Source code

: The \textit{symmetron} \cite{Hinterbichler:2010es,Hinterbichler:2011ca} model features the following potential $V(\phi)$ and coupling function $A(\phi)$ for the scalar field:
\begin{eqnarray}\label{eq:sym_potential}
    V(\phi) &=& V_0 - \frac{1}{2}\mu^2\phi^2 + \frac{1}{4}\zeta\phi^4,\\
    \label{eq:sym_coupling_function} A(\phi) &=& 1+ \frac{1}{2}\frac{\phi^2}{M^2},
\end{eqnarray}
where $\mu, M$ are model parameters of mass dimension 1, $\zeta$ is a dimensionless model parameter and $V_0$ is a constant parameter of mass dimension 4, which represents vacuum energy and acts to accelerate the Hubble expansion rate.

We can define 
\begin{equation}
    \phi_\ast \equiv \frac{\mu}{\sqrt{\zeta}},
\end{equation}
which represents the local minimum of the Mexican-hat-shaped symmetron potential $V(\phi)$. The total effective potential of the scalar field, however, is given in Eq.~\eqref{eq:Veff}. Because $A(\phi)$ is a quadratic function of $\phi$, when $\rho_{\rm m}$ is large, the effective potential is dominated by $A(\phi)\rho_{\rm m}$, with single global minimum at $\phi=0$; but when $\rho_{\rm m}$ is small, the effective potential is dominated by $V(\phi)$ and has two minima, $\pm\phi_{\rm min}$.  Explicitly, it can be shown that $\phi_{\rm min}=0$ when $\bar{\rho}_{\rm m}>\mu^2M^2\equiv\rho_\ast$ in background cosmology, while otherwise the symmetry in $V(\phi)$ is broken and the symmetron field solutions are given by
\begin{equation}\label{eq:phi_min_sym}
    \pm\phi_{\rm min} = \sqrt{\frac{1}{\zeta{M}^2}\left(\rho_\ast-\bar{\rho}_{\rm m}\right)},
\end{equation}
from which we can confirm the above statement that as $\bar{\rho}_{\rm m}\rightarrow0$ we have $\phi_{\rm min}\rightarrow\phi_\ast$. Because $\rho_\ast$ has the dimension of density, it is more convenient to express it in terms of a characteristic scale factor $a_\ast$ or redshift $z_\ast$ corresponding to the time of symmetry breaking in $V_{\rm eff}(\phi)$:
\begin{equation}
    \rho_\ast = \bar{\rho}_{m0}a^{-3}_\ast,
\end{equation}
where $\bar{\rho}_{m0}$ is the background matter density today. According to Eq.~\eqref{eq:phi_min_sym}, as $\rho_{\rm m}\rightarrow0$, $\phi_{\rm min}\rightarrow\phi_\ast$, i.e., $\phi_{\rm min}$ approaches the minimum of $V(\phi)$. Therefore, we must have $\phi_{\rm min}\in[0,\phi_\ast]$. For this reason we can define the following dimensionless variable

******

• YOUR TASK: Write out the whole listing above, keeping each line exactly as it is.

• RESPONSE TO THE TASK:
Source code

: The \textit{symmetron} \cite{Hinterbichler:2010es,Hinterbichler:2011ca} model features the following potential $V(\phi)$ and coupling function $A(\phi)$ for the scalar field:
\begin{eqnarray}\label{eq:sym_potential}
    V(\phi) &=& V_0 - \frac{1}{2}\mu^2\phi^2 + \frac{1}{4}\zeta\phi^4,\\
    \label{eq:sym_coupling_function} A(\phi) &=& 1+ \frac{1}{2}\frac{\phi^2}{M^2},
\end{eqnarray}
where $\mu, M$ are model parameters of mass dimension 1, $\zeta$ is a dimensionless model parameter and $V_0$ is a constant parameter of mass dimension 4, which represents vacuum energy and acts to accelerate the Hubble expansion rate.

We can define 
\begin{equation}
    \phi_\ast \equiv \frac{\mu}{\sqrt{\zeta}},
\end{equation}
which represents the local minimum of the Mexican-hat-shaped symmetron potential $V(\phi)$. The total effective potential of the scalar field, however, is given in Eq.~\eqref{eq:Veff}. Because $A(\phi)$ is a quadratic function of $\phi$, when $\rho_{\rm m}$ is large, the effective potential is dominated by $A(\phi)\rho_{\rm m}$, with single global minimum at $\phi=0$; but when $\rho_{\rm m}$ is small, the effective potential is dominated by $V(\phi)$ and has two minima, $\pm\phi_{\rm min}$.  Explicitly, it can be shown that $\phi_{\rm min}=0$ when $\bar{\rho}_{\rm m}>\mu^2M^2\equiv\rho_\ast$ in background cosmology, while otherwise the symmetry in $V(\phi)$ is broken and the symmetron field solutions are given by
\begin{equation}\label{eq:phi_min_sym}
    \pm\phi_{\rm min} = \sqrt{\frac{1}{\zeta{M}^2}\left(\rho_\ast-\bar{\rho}_{\rm m}\right)},
\end{equation}
from which we can confirm the above statement that as $\bar{\rho}_{\rm m}\rightarrow0$ we have $\phi_{\rm min}\rightarrow\phi_\ast$. Because $\rho_\ast$ has the dimension of density, it is more convenient to express it in terms of a characteristic scale factor $a_\ast$ or redshift $z_\ast$ corresponding to the time of symmetry breaking in $V_{\rm eff}(\phi)$:
\begin{equation}
    \rho_\ast = \bar{\rho}_{m0}a^{-3}_\ast,
\end{equation}
where $\bar{\rho}_{m0}$ is the background matter density today. According to Eq.~\eqref{eq:phi_min_sym}, as $\rho_{\rm m}\rightarrow0$, $\phi_{\rm min}\rightarrow\phi_\ast$, i.e., $\phi_{\rm min}$ approaches the minimum of $V(\phi)$. Therefore, we must have $\phi_{\rm min}\in[0,\phi_\ast]$. For this reason we can define the following dimensionless variable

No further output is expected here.